--- Information given ---
◆ ◆ ◆ ◆ ◆

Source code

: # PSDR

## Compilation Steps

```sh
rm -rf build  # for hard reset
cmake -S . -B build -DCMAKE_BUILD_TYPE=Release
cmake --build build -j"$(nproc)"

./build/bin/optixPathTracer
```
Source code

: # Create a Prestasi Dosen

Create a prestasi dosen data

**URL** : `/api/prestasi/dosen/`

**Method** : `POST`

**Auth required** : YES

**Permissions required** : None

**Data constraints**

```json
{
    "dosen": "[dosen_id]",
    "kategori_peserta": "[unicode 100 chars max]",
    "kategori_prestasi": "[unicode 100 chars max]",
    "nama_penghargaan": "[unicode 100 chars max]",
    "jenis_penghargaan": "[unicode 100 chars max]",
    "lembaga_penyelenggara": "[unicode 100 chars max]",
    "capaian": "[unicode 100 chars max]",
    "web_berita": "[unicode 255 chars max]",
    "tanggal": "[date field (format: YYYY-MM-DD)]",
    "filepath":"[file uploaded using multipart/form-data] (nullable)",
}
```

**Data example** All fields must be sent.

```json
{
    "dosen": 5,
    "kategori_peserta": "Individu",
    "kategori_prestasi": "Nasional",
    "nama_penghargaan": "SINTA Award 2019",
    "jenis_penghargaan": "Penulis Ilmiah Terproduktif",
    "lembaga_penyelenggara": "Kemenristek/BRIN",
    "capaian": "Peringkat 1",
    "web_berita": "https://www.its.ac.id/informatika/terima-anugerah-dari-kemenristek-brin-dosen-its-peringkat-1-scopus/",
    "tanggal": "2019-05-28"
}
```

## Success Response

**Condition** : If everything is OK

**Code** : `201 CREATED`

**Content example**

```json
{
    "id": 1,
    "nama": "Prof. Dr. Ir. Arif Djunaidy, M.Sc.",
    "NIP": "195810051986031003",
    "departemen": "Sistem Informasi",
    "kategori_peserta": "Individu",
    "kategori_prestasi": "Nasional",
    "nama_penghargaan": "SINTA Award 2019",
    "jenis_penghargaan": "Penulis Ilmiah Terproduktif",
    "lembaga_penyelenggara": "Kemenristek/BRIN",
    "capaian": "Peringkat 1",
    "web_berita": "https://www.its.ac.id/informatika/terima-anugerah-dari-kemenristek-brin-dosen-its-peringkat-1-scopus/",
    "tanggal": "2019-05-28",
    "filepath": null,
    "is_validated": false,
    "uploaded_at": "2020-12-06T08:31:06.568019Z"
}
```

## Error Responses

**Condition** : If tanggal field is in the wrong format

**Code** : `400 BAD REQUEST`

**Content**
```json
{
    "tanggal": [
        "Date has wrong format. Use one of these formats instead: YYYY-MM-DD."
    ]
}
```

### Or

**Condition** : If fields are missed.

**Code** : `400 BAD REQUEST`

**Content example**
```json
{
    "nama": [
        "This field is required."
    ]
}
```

◆ ◆ ◆ ◆ ◆

Search the data above for the word "cmake", then gather each line in which it appears.

--- Your response ---
cmake -S . -B build -DCMAKE_BUILD_TYPE=Release
cmake --build build -j"$(nproc)"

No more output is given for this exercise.